I've had a hard time falling asleep this past month. A hard time getting out of bed. 
Things that have been long awaited, are just out of reach.
It has taken every ounce of my being not to yell, kick, scream, cry, and curse everyone out.
Forgive me... I probably just need sleep, or a cookie. 
There are just some thing that I cannot seem to find patience or grace for anywhere. 

I don't want to be like that anymore.

But there is no hero to this story. 
No white horse. 
No triumphant music.
It's my tribe, me... and a lot of trap beats. 
We will live in a story full of happiness, and unfortunately, a lot of darkness too. 
We will fight everyday to thrive in a place that doesn't believe we can.

But it is our story to tell.

And we will live. 

Friday, February 23, 2018

IV XXII

Currently wishing I had something profound to say.

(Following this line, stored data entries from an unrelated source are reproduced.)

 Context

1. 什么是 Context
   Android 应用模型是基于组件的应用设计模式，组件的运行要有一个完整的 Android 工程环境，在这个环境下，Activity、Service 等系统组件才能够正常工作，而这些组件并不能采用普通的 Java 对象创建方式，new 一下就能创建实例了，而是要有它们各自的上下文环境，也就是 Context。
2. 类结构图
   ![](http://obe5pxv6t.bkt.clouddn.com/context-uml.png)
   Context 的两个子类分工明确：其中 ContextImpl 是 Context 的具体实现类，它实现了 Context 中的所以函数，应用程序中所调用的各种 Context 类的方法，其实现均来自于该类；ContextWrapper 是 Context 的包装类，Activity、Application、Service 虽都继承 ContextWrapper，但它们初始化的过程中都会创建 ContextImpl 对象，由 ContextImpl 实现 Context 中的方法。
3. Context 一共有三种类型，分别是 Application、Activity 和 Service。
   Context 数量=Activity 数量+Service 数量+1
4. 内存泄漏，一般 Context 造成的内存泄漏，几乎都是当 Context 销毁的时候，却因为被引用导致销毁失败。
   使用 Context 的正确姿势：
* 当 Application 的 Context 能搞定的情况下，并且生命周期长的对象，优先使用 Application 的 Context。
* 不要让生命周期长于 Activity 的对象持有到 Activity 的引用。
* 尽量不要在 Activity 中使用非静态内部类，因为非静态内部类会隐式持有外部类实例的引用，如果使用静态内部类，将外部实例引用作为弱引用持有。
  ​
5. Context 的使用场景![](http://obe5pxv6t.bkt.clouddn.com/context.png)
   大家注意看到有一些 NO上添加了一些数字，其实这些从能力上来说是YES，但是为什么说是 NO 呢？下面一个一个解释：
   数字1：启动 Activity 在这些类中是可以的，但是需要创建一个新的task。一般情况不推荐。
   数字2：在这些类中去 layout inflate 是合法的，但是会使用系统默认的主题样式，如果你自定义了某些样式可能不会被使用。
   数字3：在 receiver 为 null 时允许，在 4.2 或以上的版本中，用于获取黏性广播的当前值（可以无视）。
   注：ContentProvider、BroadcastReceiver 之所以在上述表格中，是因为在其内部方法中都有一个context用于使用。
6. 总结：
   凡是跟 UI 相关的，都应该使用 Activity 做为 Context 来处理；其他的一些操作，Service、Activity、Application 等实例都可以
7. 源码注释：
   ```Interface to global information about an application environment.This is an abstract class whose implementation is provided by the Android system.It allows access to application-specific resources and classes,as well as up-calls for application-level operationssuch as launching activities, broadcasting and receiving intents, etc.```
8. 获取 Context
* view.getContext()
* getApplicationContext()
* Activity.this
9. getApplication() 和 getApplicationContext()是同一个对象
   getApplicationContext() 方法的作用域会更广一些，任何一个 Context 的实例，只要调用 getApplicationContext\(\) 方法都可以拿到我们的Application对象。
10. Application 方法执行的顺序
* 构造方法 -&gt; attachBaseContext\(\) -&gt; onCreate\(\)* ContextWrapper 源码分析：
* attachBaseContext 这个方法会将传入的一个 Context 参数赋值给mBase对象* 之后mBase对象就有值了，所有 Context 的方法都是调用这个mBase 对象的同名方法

Wondering if the last two days will be engraved on my heart anymore than the last 8 plus years.

I've been told not to take it for granted.

There haven't been any tears this week.    Just a lot of sweat and maybe even a little blood.


There is still much to do.    Always.

You would think, after all this time.


But of course, I am built to finish a job that is set out before me.    Help those in need.

Do first.   Feel second.    Even when the second comes in heavy, and lingers.

                                                                              -

Then I was the last one.

And the silence gave me such peace.     I moved about the building one last time for the day, turn out the lights, throw away the trash.

I let out a sigh of relief.     Because for the first time, in what seems like forever, I was home.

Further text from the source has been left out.